Sonucu kamuoyuna açıklamadıkları gibi, o olaydan da önce suçlu olduğu tespit edilen aynı  anestezi uzmanının göreve devam etmesine göz yumdular.

Aynı anestezi uzmanının (!) girdiği ameliyatlarda hayatını kaybeden kaçıncı hasta Anıl?

Daha önceden ölüme sebebiyet verdiği hukuk önünde kesinleşmiş birisinin göreve devam etmesine izin vermek ne demek?

Önce bir kişinin ölümüne sebep oluyor ve bu yargı tarafından kesinleşiyor.

Adam işini yapmaya devam ediyor ve bir başka kişinin ölümüne daha sebep oluyor.

Yargı tekrar suçlu buluyor.

Ama aynı kişi tazminat ödeyerek, ameliyatlara girmeye devam ediyor ve Fikri Orakçıoğlu da hayatını kaybediyor.

Sağlık Bakanlığı sadece olayı soruşturup, dosyayı rafa kaldırıyor.

Bu olayın üstünden bir yıl geçiyor ve Anıl Aktunçlar hayatını kaybediyor.

Sağlık Bakanlığı  da çıkıp “soruşturuyoruz” nakaratını tekrar ediyor.

Bu sorumsuzluk ve ölümlere davetiye değil midir?

Soruşturmaların sonuçlarının gereğinin yerine getirilmesi için, gerekli denetimlerin yapılması için daha kaç can verilmeli?

Seri cinayete dönüşen anestezi vakalarının son bulması ve bu duruma sebep olan anestezi uzmanının (!) bu işi yapmasına son verilmesi için daha kaç Fikri Orakçı sevenlerinin ellerinden kayıp gitmeli?

Özel hastanelerin acil ambülans sorunun çözülmesi ve mutfaktan bozma ameliyathanelerin olduğu özel hastanelere ameliyat izni verilmemesi için daha kaç Anıl Aktunçlar gencecik toprağa verilmeli.

Özel hastanelerin denetlenip, ahbap çavuş ilişkisine bakılmaksızın yeterli kriterlerde olmayanların kapatılması için daha kaç çocuk anasız-babasız kalmalı?

Bu işten sorumlu kişilerin yaptıkları siyaset ucuz ama insan hayatı bu kadar ucuz olmamalı.

Kimse de bu duruma sessiz kalmamalı çünkü bu sağlık sistemi içerisinde hepimiz, ya bir “ölü” ya da acılar içinde kıvranan bir ölü yakını adayıyız.

Hiç birimizin hayatı garanti altında değil.
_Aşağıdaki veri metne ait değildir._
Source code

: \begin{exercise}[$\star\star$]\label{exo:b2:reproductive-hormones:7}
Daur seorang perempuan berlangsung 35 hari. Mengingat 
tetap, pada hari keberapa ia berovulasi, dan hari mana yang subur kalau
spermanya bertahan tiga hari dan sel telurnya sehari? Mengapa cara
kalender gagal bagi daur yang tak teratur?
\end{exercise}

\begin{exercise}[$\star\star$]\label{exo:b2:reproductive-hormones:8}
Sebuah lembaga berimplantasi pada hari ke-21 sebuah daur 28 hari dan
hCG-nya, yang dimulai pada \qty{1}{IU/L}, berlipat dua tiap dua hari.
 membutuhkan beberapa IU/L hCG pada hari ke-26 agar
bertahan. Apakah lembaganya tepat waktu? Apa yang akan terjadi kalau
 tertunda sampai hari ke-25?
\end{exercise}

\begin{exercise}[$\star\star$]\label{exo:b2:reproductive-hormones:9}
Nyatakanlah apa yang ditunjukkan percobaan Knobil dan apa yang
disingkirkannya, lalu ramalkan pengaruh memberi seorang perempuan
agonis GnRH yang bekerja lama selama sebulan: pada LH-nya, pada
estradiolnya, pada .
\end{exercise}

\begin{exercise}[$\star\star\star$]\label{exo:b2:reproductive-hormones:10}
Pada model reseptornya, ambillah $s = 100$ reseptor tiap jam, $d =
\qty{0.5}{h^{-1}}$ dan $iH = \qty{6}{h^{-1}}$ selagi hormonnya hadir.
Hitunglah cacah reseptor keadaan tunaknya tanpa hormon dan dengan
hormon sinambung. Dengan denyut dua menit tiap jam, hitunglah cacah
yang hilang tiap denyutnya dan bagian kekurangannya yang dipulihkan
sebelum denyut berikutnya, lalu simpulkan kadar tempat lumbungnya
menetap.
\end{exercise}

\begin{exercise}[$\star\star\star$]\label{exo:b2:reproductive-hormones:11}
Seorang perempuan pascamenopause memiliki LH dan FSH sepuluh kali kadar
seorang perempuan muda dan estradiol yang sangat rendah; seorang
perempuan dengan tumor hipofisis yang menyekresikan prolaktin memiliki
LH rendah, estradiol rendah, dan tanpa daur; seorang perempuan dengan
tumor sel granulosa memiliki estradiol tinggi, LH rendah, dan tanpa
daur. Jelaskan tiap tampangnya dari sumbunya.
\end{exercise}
O yüzden buradan ülkenin savcılarına sesleniyorum.

Bu bir suç duyurusudur.

Eğer bu günden sonra benim ya da herhangi birinin başına sağlık sorumsuzluğu sebebiyle,

Seri cinayete sebep olan aynı anestezi uzmanının, ameliyatlara girmesine izin verilmesi sebebiyle,

Ya da gerek Devlet gerek özel hastanelerin yetersiz koşulları sebebiyle bir şey gelirse ve sonucu ölüm olursa, birinci derecede suçlusu Sağlık Bakanlığıdır.

O yüzden, bundan önceki soruşturmaların gereğini yapmayan Sağlık Bakanlığı yetkilileri de bundan önceki ve bu günkü cinayetlerin sorumlusudurlar.

Bu sorumsuzlukları yapanları yargıya teslim etmek de savcıların görevidir.

Bu sebeple savcıları göreve davet ediyorum.

Bitsin artık bu sorumsuzluk ve seriye bağlanan bu cinayetler.